Gene editing breakthroughs offer unprecedented hope for treating thousands of rare genetic disorders, yet a fundamental flaw in the current system threatens to leave many patients behind. While advances like prime editing and “off-the-shelf” T-cell therapies show immense promise, the economics of drug development prioritize profitable treatments over rare-disease cures. This disconnect demands a new approach: a renewed social contract where innovation is shared, not dictated by market forces.
The Rare Disease Paradox
The human genome contains roughly 20,000 genes, but only a small fraction cause disease when disrupted. These mutations, while rare individually, collectively affect millions worldwide. However, treating genetic disorders differs drastically from common illnesses like type 2 diabetes. For widespread conditions, doctors can prescribe established treatments, but rare genetic mutations often affect so few people that developing a cure becomes financially unviable.
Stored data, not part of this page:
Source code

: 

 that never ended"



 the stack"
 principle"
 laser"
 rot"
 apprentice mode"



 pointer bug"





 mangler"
The cost of bringing a new drug to market now exceeds $2 billion, with less than 10% of known human diseases having approved treatments. As Brian David Smith notes, commercial incentives push innovation toward lucrative cancer drugs and chronic conditions, leaving rare-disease therapies underfunded. This isn’t a matter of scientific limitations; it’s an economic one.
The Limits of Philanthropy and Private Investment
Pioneering work, like the 2022 gene therapy at Great Ormond Street Hospital (GOSH) that treated a young leukemia patient, demonstrates the potential of new technologies. However, Waseem Qasim, the lead immunologist, warns that sustaining such advancements relies too heavily on philanthropy and unsustainable private investment.
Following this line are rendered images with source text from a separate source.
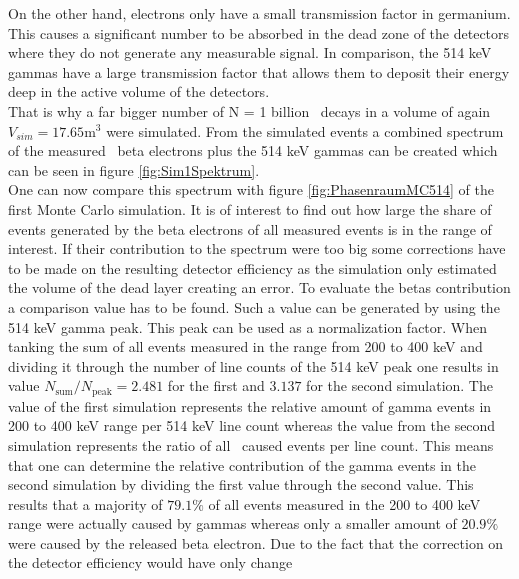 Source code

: \documentclass[encoding=utf8,british]{tumphthesis}
\begin{document}
On the other hand, electrons only have a small transmission factor in germanium.
This causes a significant number to be absorbed in the dead zone of the detectors where they do not generate any measurable signal.
In comparison, the 514 keV gammas have a large transmission factor that allows them to deposit their energy deep in the active volume of the detectors.
\\



That is why a far bigger number of N = 1 billion \Kr\ decays in a volume of again $V_{sim} = 17.65 \mathrm{m}^3$ were simulated.
From the simulated events  a combined spectrum of the measured \Kr\ beta electrons plus the 514 keV gammas can be created which can be seen in figure \ref{fig:Sim1Spektrum}.
\\

One can now compare this spectrum with figure \ref{fig:PhasenraumMC514} of the first Monte Carlo simulation.
It is of interest to find out how large the share of events generated by the beta electrons of all measured events is in the range of interest.
If their contribution to the spectrum were too big some corrections have to be made on the resulting detector efficiency as the simulation only estimated the volume of the dead layer creating an error.
To evaluate the betas contribution a comparison value has to be found.
Such a value can be generated by using the 514 keV gamma peak.
This peak can be used as a normalization factor.
When tanking the sum of all events measured in the range from 200 to 400 keV and dividing it through the number of line counts of the 514 keV peak one results in value $N_{\mathrm{sum}}/N_{\mathrm{peak}} = 2.481$ for the first and $3.137$  for the second simulation.
The value of the first simulation represents the relative amount of gamma events in 200 to 400 keV range per 514 keV line count whereas the value from the second simulation represents the ratio of all \Kr\ caused events per line count.
This means that one can determine the relative contribution of the gamma events in the second simulation by dividing the first value through the second value.
This results that a majority of $79.1 \%$ of all events measured in the 200 to 400 keV range were actually caused by gammas whereas only a smaller amount of $20.9 \%$ were caused by the released beta electron.
Due to the fact that the correction on the detector efficiency would have only change
\\
\end{document}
Industrial-scale manufacturing is essential for wider availability, but the market alone won’t build it. Biotech companies are shifting focus to more profitable areas like AI and silicon chips, leaving critical gene therapy research stalled. Prime Medicine’s recent halt to further work on a prime editing breakthrough for a rare immune disorder underscores this trend.
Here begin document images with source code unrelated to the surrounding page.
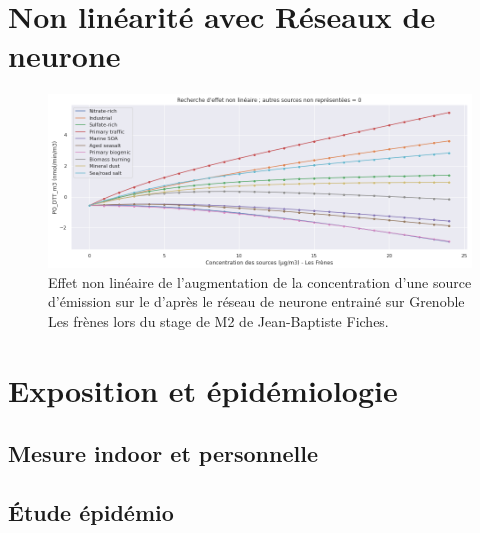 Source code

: \section{Non linéarité avec Réseaux de neurone}

\begin{figure}[ht]
    \centering
    \includegraphics[width=0.8\linewidth]{figures/chapter05/10sourcesLinearite.PNG}
    \caption{Effet non linéaire de l'augmentation de la concentration d'une source
        d'émission sur le \PODTTv{} d'après le réseau de neurone entrainé sur Grenoble Les
    frènes lors du stage de M2 de Jean-Baptiste Fiches.}%
    \label{fig:figures/chapter05/10sourcesLinearite}
\end{figure}

\section{Exposition et épidémiologie}
\subsection{Mesure indoor et personnelle}
\subsection{Étude épidémio}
Geopolitics and Medical Sovereignty
The landscape is further complicated by geopolitical shifts. Pharmaceutical firms are consolidating research and production in nations with robust policy support, like China and the US, while countries like Britain face increasing economic pressure.
Donald Trump’s trade tactics already forced the UK to accept higher drug prices, diverting funds from patient care and breakthrough therapies. Per-patient costs for gene therapies can reach seven figures, rendering them inaccessible without systemic change.
A New Social Contract
The current system is failing patients with rare genetic diseases. To address this, a fundamental shift in how we approach innovation is necessary. Treating gene therapy like essential services such as dialysis or transplants—funded collectively through an NHS-style model—would ensure access regardless of profitability.
While China’s lower manufacturing costs pose a competitive reality, Britain must pursue state-backed medical manufacturing to secure its own medical sovereignty. Innovation must be shared, not hoarded. The future of gene editing depends on redefining the relationship between science, business, and healthcare.
The existing structure ensures that cures remain out of reach for those who need them most. A renewed social contract—one that prioritizes human well-being over profit—is not just ethical; it’s essential.